A Pause to Assess Previous Easing
The Reserve Bank of India’s Monetary Policy Committee, led by Governor Sanjay Malhotra, is set to announce its decision on Wednesday, October 1. The expectation of a hold at 5.50% follows a period earlier this year where the RBI front-loaded a cumulative 100 basis points of rate cuts between February and June, including a significant 50 basis points reduction.
Policymakers appear to be in a “wait-and-watch” mode, seeking to observe the full impact of this substantial previous easing on credit markets and broader economic activity before committing to further cuts.
This cautious approach is also heavily influenced by external factors. The ongoing risk of escalating global trade tensions, particularly concerning US tariffs, poses a major downside risk to India’s export and growth outlook. Economists suggest that the RBI is keen to retain policy space to use later in the year, such as in the December policy meeting, should the trade drag start showing up more prominently in economic data.

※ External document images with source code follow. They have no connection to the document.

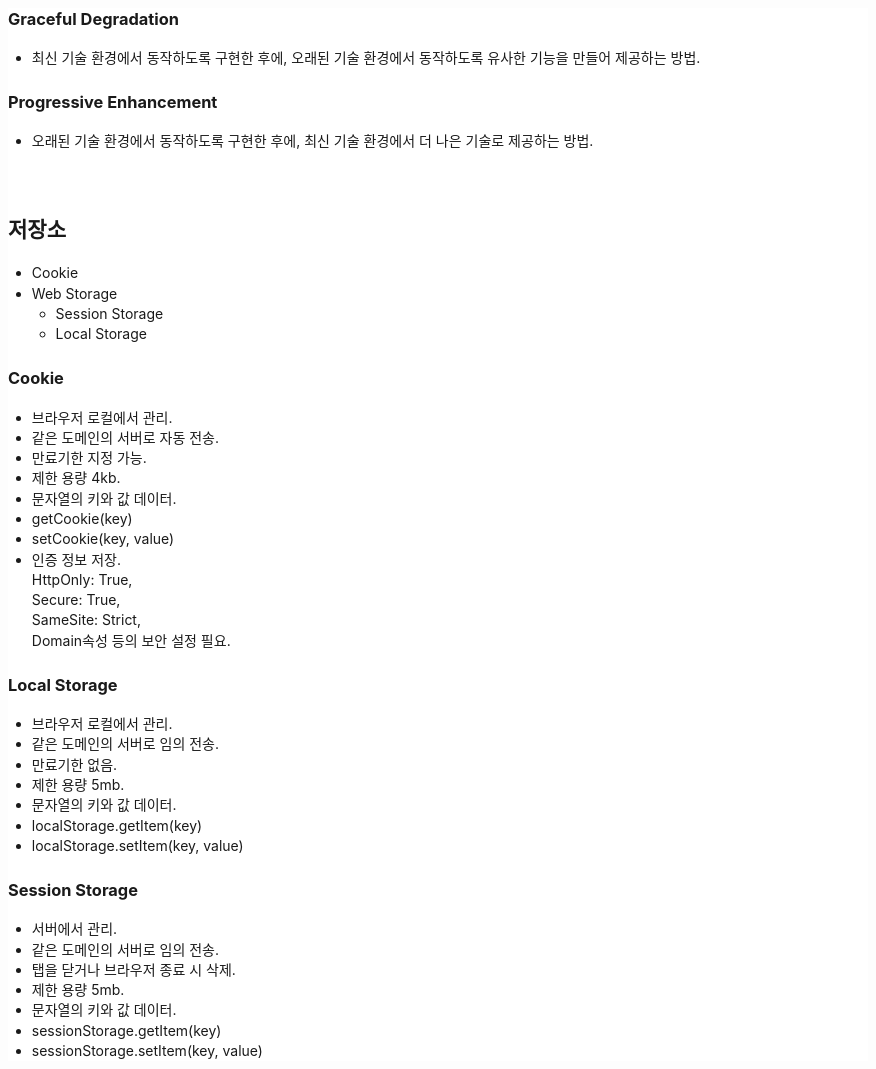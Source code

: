 ### Graceful Degradation

- 최신 기술 환경에서 동작하도록 구현한 후에, 오래된 기술 환경에서 동작하도록 유사한 기능을 만들어 제공하는 방법.

### Progressive Enhancement

- 오래된 기술 환경에서 동작하도록 구현한 후에, 최신 기술 환경에서 더 나은 기술로 제공하는 방법.

<br>

## 저장소

- Cookie
- Web Storage
  - Session Storage
  - Local Storage

### Cookie

- 브라우저 로컬에서 관리.
- 같은 도메인의 서버로 자동 전송.
- 만료기한 지정 가능.
- 제한 용량 4kb.
- 문자열의 키와 값 데이터.
- getCookie(key)
- setCookie(key, value)
- 인증 정보 저장.  
  HttpOnly: True,  
  Secure: True,  
  SameSite: Strict,  
  Domain속성 등의 보안 설정 필요.

### Local Storage

- 브라우저 로컬에서 관리.
- 같은 도메인의 서버로 임의 전송.
- 만료기한 없음.
- 제한 용량 5mb.
- 문자열의 키와 값 데이터.
- localStorage.getItem(key)
- localStorage.setItem(key, value)

### Session Storage

- 서버에서 관리.
- 같은 도메인의 서버로 임의 전송.
- 탭을 닫거나 브라우저 종료 시 삭제.
- 제한 용량 5mb.
- 문자열의 키와 값 데이터.
- sessionStorage.getItem(key)
- sessionStorage.setItem(key, value)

Domestic Momentum Loses Steam
While India’s overall GDP growth has remained resilient, the latest high-frequency indicators show a cooling in the private sector. The Composite PMI for September, which tracks both manufacturing and services, indicated that the previously strong expansion has moderated. Growth in new business and job creation has slowed down, suggesting that while the economy is still growing robustly, the impetus from the private sector is not accelerating, raising concerns about the sustainability of momentum.
This moderation in private-sector activity provides a strong argument for those urging a rate cut to provide an immediate fillip to domestic demand, especially as the festival season begins. However, the RBI appears to be weighing this against the immediate boost expected from the newly implemented two-tier and sharply reduced Goods and Services Tax (GST) regime, which is anticipated to spur consumption.
The Inflation Dilemma
On the price front, the RBI is in a comfortable position. Retail inflation has consistently undershot the MPC’s medium-term target of 4% (±2%), falling to 2.7% in August. This consistent benign inflation environment has been the primary argument for those advocating for an immediate 25 basis points rate cut. Advocates for a cut argue that, as a forward-looking central bank, the RBI should capitalise on the easing price pressures to support growth proactively.
Nevertheless, the MPC is likely to remain focused on the potential for a rebound in inflation further out, as some projections indicate a rise above the 4% target in the first half of fiscal year 2026. For now, the MPC is expected to maintain its “Neutral” stance, signalling that while the bias is towards supporting growth, it will not hesitate to react if the domestic or global risk landscape shifts unexpectedly. The ultimate policy decision will be a finely balanced act between nurturing domestic demand and guarding against unforeseen global headwinds.
The RBI is expected to retain its GDP growth forecast of 6.5% for FY26 while likely revising its inflation projection downward, cementing its data-driven, calibrated approach.